New to SF²? This page maps OWASP SAMM onto SF²'s strategic model, which leans on a few SF² terms. SF² positions an organization on two axes: Blast Radius (how far a failure could reach if containment fails, set by the authority you have granted your automation and agents, not by headcount) and Operational Readiness (how repeatably you operate and how well you can prove a failure stays contained). The two axes form four positions: Studio (small reach, higher readiness), Lean (large reach, higher readiness), Craft (small reach, lower readiness), and Mass (large reach, lower readiness); see Positioning. BAU (business as usual) is the recurring manual security work you constrain to free capacity for scaling investments. Contextual modifiers are the eight situational factors that tune the strategy (Context); Universal Security Conditions are the five universal priorities every organization owes regardless of position, led by Supply Chain.
Key Insight¶
Not every organization should pursue SAMM Level 3 maturity in every practice.

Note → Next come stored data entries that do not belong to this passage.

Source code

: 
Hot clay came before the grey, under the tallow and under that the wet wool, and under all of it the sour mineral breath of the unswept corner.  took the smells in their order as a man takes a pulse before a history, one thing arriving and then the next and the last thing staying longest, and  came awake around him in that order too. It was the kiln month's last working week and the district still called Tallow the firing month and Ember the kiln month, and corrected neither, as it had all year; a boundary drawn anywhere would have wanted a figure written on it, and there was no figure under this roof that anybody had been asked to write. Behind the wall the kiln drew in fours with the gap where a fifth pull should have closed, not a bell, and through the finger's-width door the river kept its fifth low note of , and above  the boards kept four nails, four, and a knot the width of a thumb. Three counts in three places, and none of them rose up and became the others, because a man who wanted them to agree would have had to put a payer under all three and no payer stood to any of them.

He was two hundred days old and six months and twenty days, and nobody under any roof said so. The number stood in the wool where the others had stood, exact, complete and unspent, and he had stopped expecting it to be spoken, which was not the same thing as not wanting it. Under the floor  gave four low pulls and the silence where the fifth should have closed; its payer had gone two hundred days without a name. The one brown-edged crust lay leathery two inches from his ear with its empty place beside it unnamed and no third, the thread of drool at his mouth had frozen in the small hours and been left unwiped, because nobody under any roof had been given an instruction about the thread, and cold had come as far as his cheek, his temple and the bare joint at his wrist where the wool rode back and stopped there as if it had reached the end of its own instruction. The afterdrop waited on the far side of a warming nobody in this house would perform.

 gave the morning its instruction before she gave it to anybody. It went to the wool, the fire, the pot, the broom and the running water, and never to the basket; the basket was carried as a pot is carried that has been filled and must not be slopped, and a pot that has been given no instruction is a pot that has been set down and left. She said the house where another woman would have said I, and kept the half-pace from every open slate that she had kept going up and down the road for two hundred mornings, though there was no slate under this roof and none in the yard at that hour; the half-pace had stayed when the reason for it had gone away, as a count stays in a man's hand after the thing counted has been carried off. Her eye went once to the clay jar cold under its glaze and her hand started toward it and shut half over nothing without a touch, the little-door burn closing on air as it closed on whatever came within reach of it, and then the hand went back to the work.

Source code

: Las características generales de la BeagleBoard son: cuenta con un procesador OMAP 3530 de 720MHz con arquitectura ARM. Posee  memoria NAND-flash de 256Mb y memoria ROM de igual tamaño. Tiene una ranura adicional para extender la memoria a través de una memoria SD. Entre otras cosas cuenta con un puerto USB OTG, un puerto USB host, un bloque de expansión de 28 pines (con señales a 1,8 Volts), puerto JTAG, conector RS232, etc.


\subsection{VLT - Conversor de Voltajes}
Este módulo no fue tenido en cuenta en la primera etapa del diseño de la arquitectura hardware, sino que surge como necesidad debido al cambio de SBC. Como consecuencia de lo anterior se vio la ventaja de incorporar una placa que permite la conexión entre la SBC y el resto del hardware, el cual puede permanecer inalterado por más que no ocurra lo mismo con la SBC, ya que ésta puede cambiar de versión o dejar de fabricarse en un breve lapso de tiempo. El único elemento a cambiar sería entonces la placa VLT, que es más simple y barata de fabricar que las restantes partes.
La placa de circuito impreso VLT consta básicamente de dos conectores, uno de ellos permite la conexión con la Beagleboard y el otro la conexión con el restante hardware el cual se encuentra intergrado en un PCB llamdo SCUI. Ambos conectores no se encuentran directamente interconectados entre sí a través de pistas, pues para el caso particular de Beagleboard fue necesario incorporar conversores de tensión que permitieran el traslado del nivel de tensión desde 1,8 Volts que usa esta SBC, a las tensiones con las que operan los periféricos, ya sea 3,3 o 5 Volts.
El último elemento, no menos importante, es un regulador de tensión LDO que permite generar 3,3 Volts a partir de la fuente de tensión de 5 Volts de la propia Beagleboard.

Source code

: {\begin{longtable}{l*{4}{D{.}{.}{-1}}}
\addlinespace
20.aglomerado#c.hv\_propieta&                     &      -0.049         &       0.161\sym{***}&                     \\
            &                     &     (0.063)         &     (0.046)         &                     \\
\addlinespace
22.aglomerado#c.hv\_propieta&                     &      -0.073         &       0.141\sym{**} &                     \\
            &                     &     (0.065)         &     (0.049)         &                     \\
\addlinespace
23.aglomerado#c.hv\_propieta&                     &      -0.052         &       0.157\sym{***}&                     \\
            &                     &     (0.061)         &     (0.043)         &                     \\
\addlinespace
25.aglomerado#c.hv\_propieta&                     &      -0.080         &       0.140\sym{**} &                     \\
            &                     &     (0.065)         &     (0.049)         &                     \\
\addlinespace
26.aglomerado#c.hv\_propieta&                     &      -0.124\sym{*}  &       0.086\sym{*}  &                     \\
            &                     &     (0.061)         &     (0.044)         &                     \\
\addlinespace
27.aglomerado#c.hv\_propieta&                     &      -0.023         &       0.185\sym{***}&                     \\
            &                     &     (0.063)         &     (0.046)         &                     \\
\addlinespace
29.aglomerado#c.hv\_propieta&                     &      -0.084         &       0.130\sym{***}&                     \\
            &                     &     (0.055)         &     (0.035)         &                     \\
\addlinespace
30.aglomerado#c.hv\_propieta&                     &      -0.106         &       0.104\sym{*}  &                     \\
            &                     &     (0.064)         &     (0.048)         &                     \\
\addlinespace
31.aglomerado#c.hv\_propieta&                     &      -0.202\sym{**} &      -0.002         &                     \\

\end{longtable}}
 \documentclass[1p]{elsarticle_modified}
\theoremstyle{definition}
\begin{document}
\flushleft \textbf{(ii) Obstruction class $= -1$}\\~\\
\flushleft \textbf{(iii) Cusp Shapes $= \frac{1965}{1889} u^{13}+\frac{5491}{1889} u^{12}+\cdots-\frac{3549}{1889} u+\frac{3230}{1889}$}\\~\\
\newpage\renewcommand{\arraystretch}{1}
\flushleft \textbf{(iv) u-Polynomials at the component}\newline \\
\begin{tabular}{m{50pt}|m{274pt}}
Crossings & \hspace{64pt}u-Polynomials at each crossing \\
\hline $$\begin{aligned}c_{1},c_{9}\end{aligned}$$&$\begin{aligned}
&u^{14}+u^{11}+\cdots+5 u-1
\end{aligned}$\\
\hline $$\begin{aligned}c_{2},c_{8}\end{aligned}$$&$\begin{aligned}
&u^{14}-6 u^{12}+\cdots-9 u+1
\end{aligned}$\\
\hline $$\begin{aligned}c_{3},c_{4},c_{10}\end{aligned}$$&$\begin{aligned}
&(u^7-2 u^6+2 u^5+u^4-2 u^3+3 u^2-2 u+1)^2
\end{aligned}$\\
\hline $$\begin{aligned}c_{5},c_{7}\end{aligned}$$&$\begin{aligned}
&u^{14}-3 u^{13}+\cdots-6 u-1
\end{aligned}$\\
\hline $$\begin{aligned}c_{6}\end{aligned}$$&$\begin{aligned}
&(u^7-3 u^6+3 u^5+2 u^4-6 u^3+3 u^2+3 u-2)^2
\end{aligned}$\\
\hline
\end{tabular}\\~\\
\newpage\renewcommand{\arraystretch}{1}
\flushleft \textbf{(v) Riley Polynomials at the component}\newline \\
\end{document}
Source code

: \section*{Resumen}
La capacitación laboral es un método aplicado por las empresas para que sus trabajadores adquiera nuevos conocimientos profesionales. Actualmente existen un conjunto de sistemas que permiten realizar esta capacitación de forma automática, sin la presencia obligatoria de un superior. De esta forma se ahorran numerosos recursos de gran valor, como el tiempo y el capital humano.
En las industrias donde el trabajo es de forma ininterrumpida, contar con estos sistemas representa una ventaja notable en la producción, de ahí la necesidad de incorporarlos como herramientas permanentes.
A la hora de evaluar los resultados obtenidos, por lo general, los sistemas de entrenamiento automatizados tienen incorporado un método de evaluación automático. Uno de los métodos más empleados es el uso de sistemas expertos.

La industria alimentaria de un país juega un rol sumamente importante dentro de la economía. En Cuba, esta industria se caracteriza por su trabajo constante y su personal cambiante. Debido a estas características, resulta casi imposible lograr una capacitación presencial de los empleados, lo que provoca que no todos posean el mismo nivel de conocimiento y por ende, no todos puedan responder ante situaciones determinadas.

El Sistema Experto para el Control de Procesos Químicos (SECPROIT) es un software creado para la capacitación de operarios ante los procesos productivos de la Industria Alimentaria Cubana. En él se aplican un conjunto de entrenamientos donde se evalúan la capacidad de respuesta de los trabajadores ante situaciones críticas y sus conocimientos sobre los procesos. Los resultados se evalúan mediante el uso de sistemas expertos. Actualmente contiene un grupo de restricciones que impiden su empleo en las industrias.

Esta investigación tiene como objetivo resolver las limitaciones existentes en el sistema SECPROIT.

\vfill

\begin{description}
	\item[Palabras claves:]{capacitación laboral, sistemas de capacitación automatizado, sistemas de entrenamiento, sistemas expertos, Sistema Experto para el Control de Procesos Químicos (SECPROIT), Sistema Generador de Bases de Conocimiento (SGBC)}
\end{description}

Your SF² quadrant position determines:
- Which SAMM practices warrant higher maturity investment
- Which practices can remain at lower maturity levels
- Speed of maturity progression appropriate for your organization
- Whether to pursue breadth (many practices at low maturity) or depth (few practices at high maturity)
SAMM Business Functions¶
OWASP SAMM (v2) organizes security practices into five business functions:
- Governance - Strategy, metrics, compliance, education
- Design - Threat assessment, security requirements, architecture
- Implementation - Secure build, deployment, defect management
- Verification - Architecture assessment, requirements testing, security testing
- Operations - Incident management, environment management, operational management
Each business function holds three security practices, so fifteen across the five functions, and each practice is assessed along two activity streams. Maturity runs from level 0 (not performed) through level 3 (optimized/strategic).
SF² Maturity Strategy by Quadrant¶
Studio (Small reach + Higher Readiness)¶
SAMM Maturity Approach: High maturity through automation
Target Maturity Levels:
- Implementation: Level 3 (fully automated secure build and deployment)
- Verification: Level 3 (automated security testing at scale)
- Design: Level 2 (automated threat modeling, security requirements)
- Operations: Level 2-3 (automated operational security)
- Governance: Level 2 (metrics-driven, appropriate documentation)
Maturity Progression Speed: Fast (12-18 months to target state)
Strategy: Automate practices to achieve high maturity quickly
- Skip manual maturity levels where possible
- Use automation to jump directly to Level 2-3 maturity
- Avoid building manual processes that won't scale
Lean (Large reach + Higher Readiness)¶
SAMM Maturity Approach: Comprehensive high maturity across all functions
Target Maturity Levels:
- All practices: Level 2-3 (comprehensive maturity at organizational scale)
- Strategic practices: Level 3 with innovation beyond SAMM
- Platform effects: Capabilities serving multiple teams
Maturity Progression Speed: Optimization focus (not progression, but refinement)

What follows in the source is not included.